The paradox of Gen Nugee’s contribution is that he echoed the assessment of the US military in 2019 that, as climate impacts broke down US society, the armed forces would be drawn in, first as emergency support, but inexorably taking on state functions as civil society broke down and, eventually, overwhelmed themselves, but he still took the UKs current “defence” orthodoxy, enshrined in the Strategic Defence Review, and its alliance with the United States as a given. As the Trump administration is a complete rogue state on climate; seeking “global energy dominance” by doubling down on fossil fuels and trying to drag the rest of the world down with it, any country that allies with that, and everything that flows from it, is part of the problem.

While he noted that “Climate change is a threat now; and one thing I was taught in the military is that you have to face the threat in front of you as it actually is, not how you’d wish it to be” he was unable to confront the reality that the scale of investment in the military, and the militarisation of society, in the way the SDR requires, makes facing that threat impossible – with all the consequences that flow from that.

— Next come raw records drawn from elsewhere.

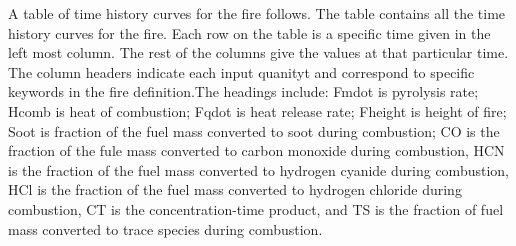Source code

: A table of time history curves for the fire follows.  The table contains all the time history curves for the fire.  Each row on the table is a specific time given in the left most column.  The rest of the columns give the values at that particular time.  The column headers indicate each input quanityt and correspond to specific keywords in the fire definition.The headings include: Fmdot is pyrolysis rate; Hcomb is heat of combustion; Fqdot is heat release rate; Fheight is height of fire; Soot is fraction of the fuel mass converted to soot during combustion; CO is the fraction of the fule mass converted to carbon monoxide during combustion, HCN is the fraction of the fuel mass converted to hydrogen cyanide during combustion, HCl is the fraction of the fuel mass converted to hydrogen chloride during combustion, CT is the concentration-time product, and TS is the fraction of fuel mass converted to trace species during combustion.

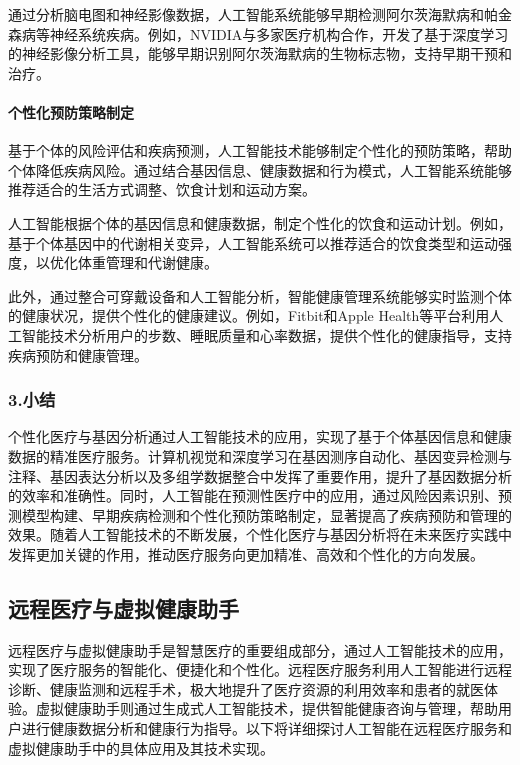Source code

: 通过分析脑电图和神经影像数据，人工智能系统能够早期检测阿尔茨海默病和帕金森病等神经系统疾病。例如，NVIDIA与多家医疗机构合作，开发了基于深度学习的神经影像分析工具，能够早期识别阿尔茨海默病的生物标志物，支持早期干预和治疗。

\paragraph{个性化预防策略制定}

基于个体的风险评估和疾病预测，人工智能技术能够制定个性化的预防策略，帮助个体降低疾病风险。通过结合基因信息、健康数据和行为模式，人工智能系统能够推荐适合的生活方式调整、饮食计划和运动方案。

人工智能根据个体的基因信息和健康数据，制定个性化的饮食和运动计划。例如，基于个体基因中的代谢相关变异，人工智能系统可以推荐适合的饮食类型和运动强度，以优化体重管理和代谢健康。

此外，通过整合可穿戴设备和人工智能分析，智能健康管理系统能够实时监测个体的健康状况，提供个性化的健康建议。例如，Fitbit和Apple Health等平台利用人工智能技术分析用户的步数、睡眠质量和心率数据，提供个性化的健康指导，支持疾病预防和健康管理。

\subsubsection{3.小结}

个性化医疗与基因分析通过人工智能技术的应用，实现了基于个体基因信息和健康数据的精准医疗服务。计算机视觉和深度学习在基因测序自动化、基因变异检测与注释、基因表达分析以及多组学数据整合中发挥了重要作用，提升了基因数据分析的效率和准确性。同时，人工智能在预测性医疗中的应用，通过风险因素识别、预测模型构建、早期疾病检测和个性化预防策略制定，显著提高了疾病预防和管理的效果。随着人工智能技术的不断发展，个性化医疗与基因分析将在未来医疗实践中发挥更加关键的作用，推动医疗服务向更加精准、高效和个性化的方向发展。

\subsection{远程医疗与虚拟健康助手}

远程医疗与虚拟健康助手是智慧医疗的重要组成部分，通过人工智能技术的应用，实现了医疗服务的智能化、便捷化和个性化。远程医疗服务利用人工智能进行远程诊断、健康监测和远程手术，极大地提升了医疗资源的利用效率和患者的就医体验。虚拟健康助手则通过生成式人工智能技术，提供智能健康咨询与管理，帮助用户进行健康数据分析和健康行为指导。以下将详细探讨人工智能在远程医疗服务和虚拟健康助手中的具体应用及其技术实现。

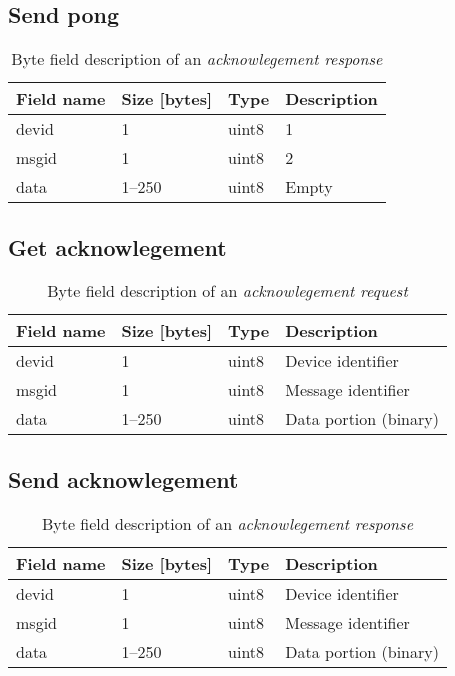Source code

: \subsection{Send pong}
\begin{table}[h]
	\centering
	\begin{tabular}{llll}
		\toprule
		\textbf{Field name} & \textbf{Size [bytes]} & \textbf{Type} & \textbf{Description}\\
		\midrule
		devid & 1 & uint8 & 1 \\
		msgid & 1 & uint8 & 2 \\
		data & 1--250 & uint8 & Empty\\
		\bottomrule
	\end{tabular}
	\caption{Byte field description of an \textit{acknowlegement response}}
	\label{tab:ack}
\end{table}

\subsection{Get acknowlegement}
\begin{table}[h]
	\centering
	\begin{tabular}{llll}
		\toprule
		\textbf{Field name} & \textbf{Size [bytes]} & \textbf{Type} & \textbf{Description}\\
		\midrule
		devid & 1 & uint8 & Device identifier \\
		msgid & 1 & uint8 & Message identifier \\
		data & 1--250 & uint8 & Data portion (binary)\\
		\bottomrule
	\end{tabular}
	\caption{Byte field description of an \textit{acknowlegement request}}
	\label{tab:ack}
\end{table}

\subsection{Send acknowlegement}
\begin{table}[h]
	\centering
	\begin{tabular}{llll}
		\toprule
		\textbf{Field name} & \textbf{Size [bytes]} & \textbf{Type} & \textbf{Description}\\
		\midrule
		devid & 1 & uint8 & Device identifier \\
		msgid & 1 & uint8 & Message identifier \\
		data & 1--250 & uint8 & Data portion (binary)\\
		\bottomrule
	\end{tabular}
	\caption{Byte field description of an \textit{acknowlegement response}}
	\label{tab:ack}
\end{table}

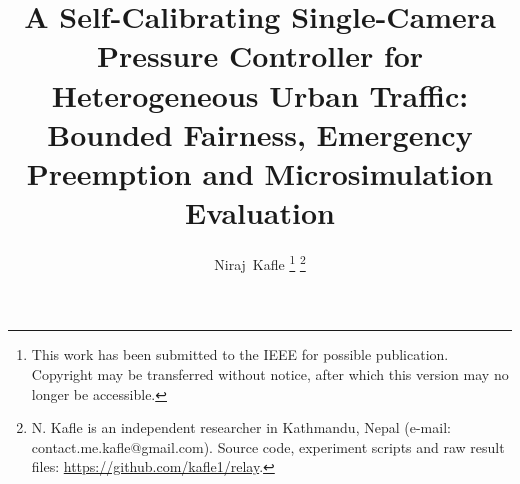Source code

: \documentclass[journal]{IEEEtran}
\begin{document}
\title{A Self-Calibrating Single-Camera Pressure Controller for Heterogeneous Urban Traffic:
Bounded Fairness, Emergency Preemption and Microsimulation Evaluation}

\author{Niraj~Kafle%
\thanks{This work has been submitted to the IEEE for possible publication. Copyright may be transferred without notice, after which this version may no longer be accessible.}%
\thanks{N. Kafle is an independent researcher in Kathmandu, Nepal (e-mail: contact.me.kafle@gmail.com).
Source code, experiment scripts and raw result files: \url{https://github.com/kafle1/relay}.}}


\maketitle
\end{document}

This contradiction between the drive to war and global cooperation to save ourselves from climate breakdown is becoming ever more stark and should be a central plank of the upcoming year of trade union climate action, and fed into debates at the NEB’s follow up film showings from the Spring, which will be held in unusual venues like cathedrals.

The NEBs follow up open letter demanding that the government fulfill its obligations under Article 12 of the Paris Agreement and hold a comparable COVID style national briefing on all media should have mass support. Their reluctance to do so is buttressed because they have chosen war, are afraid of the population understanding the gravity and urgency of the crisis, because resolving it needs much more radical changes than they are prepared to contemplate; not least a shift away from the war drive.